WHAT YOU SHOULD DO:
Lines that contain "inform": how many are there in the listing below? Answer with a number and nothing more.

DATA SUPPLIED:
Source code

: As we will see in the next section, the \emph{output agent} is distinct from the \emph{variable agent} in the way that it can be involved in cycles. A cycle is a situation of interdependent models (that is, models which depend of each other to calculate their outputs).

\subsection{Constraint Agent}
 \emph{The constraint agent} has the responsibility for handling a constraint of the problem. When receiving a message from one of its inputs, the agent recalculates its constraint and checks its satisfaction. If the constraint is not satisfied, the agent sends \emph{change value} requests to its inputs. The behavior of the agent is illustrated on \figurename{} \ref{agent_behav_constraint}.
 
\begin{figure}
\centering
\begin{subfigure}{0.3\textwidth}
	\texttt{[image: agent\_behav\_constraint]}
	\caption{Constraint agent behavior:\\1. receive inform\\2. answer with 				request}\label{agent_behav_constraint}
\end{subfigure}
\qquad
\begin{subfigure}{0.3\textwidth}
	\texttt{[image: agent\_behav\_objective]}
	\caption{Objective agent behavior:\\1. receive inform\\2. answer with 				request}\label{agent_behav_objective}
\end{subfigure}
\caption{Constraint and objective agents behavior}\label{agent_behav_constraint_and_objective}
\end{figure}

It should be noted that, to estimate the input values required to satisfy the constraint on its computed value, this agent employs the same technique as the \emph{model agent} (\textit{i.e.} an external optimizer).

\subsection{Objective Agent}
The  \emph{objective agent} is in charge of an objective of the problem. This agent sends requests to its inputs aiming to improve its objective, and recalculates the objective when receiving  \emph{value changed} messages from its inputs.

WRITTEN SOLUTION:
2